Fine-Tuning vs RAG vs Prompting
Most teams ask for fine-tuning when they actually need one of the cheaper two options, so this is the first decision we work through honestly. Prompting is changing what you tell the model, including giving it examples in the prompt; it is free, instant, and solves a surprising amount. Retrieval-augmented generation, or RAG, adds your own knowledge to the model at query time by fetching relevant documents and feeding them in as context. Fine-tuning, supervised fine-tuning specifically, actually adjusts the model's weights by training it on hundreds or thousands of your input-output examples. The rule we live by: if the problem is the model does not know your facts, that is a RAG problem, because facts belong in retrieval where you can update them instantly, not baked into weights you would have to retrain.

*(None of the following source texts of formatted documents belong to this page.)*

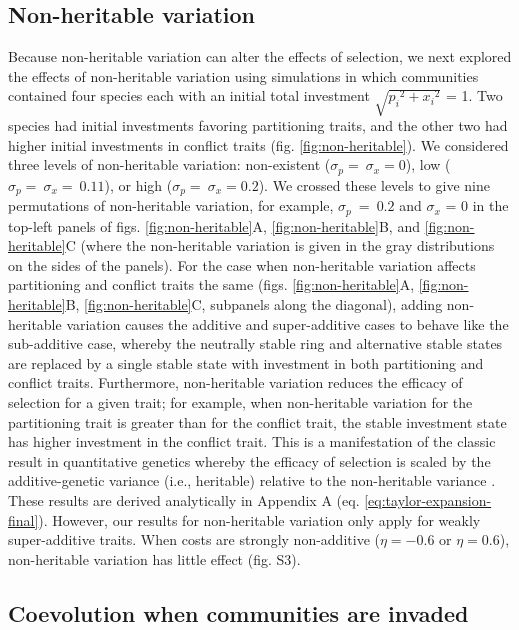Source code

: \subsection*{Non-heritable variation}

Because non-heritable variation can alter the effects of selection, we next
explored the effects of non-heritable variation using simulations in
which communities contained four species each with an initial total
investment $\sqrt{{p_{i}}^{2} + {x_{i}}^{2}}$ = 1. Two species had
initial investments favoring partitioning traits, and the other two had
higher initial investments in conflict traits (fig. \ref{fig:non-heritable}). We considered
three levels of non-heritable variation: non-existent
($\sigma_{p} = \ \sigma_{x} = 0$), low
($\sigma_{p} = \ \sigma_{x} = \ 0.11$), or high
($\sigma_{p} = \ \sigma_{x} = 0.2$). We crossed these levels to give
nine permutations of non-heritable variation, for example,
$\sigma_{p}\  = \ 0.2$ and $\sigma_{x}$ = 0 in the top-left panels
of figs. \ref{fig:non-heritable}A, \ref{fig:non-heritable}B, and \ref{fig:non-heritable}C (where the non-heritable variation is given in the
gray distributions on the sides of the panels). For the case when
non-heritable variation affects partitioning and conflict traits the same
(figs. \ref{fig:non-heritable}A, \ref{fig:non-heritable}B, \ref{fig:non-heritable}C, subpanels along the diagonal),  adding non-heritable variation causes the additive and super-additive cases to behave like the sub-additive case, whereby the neutrally stable ring and alternative stable states are replaced by a single stable state with investment in both partitioning and conflict traits. Furthermore, non-heritable variation reduces the efficacy of selection for a given trait; for example, when non-heritable variation for the partitioning trait is greater than for the conflict trait, the stable investment state has higher investment in the conflict trait. This is a manifestation of the classic result in quantitative genetics whereby the efficacy of selection is scaled by the additive-genetic variance (i.e., heritable) relative to the non-heritable variance 
\citep{Fisher1930a, Wright1931b, Barton2017}.
These results are derived analytically
in Appendix A (eq. \ref{eq:taylor-expansion-final}).
However, our results for non-heritable variation only apply for 
weakly super-additive traits. When costs are
strongly non-additive ($\eta = - 0.6$ or $\eta = 0.6$), non-heritable
variation has little effect (fig. S3).

\subsection*{Coevolution when communities are invaded}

Fine-tuning earns its place when the problem is behaviour rather than knowledge: a consistent format, tone or style you cannot reliably get from prompting, a narrow classification task you want to be fast and cheap, or compressing a capability onto a smaller open-weight model like Llama or Mistral to cut inference cost at high volume. The trade-offs are concrete. Prompting and RAG are cheap and updatable but bounded by the base model's behaviour. Fine-tuning bends behaviour and can lower per-call cost, but it needs quality data, costs money to train, and goes stale as your needs change. Our standard path is prompting, then RAG, and only fine-tune with a measured reason, the same framework we apply across our custom AI tool development.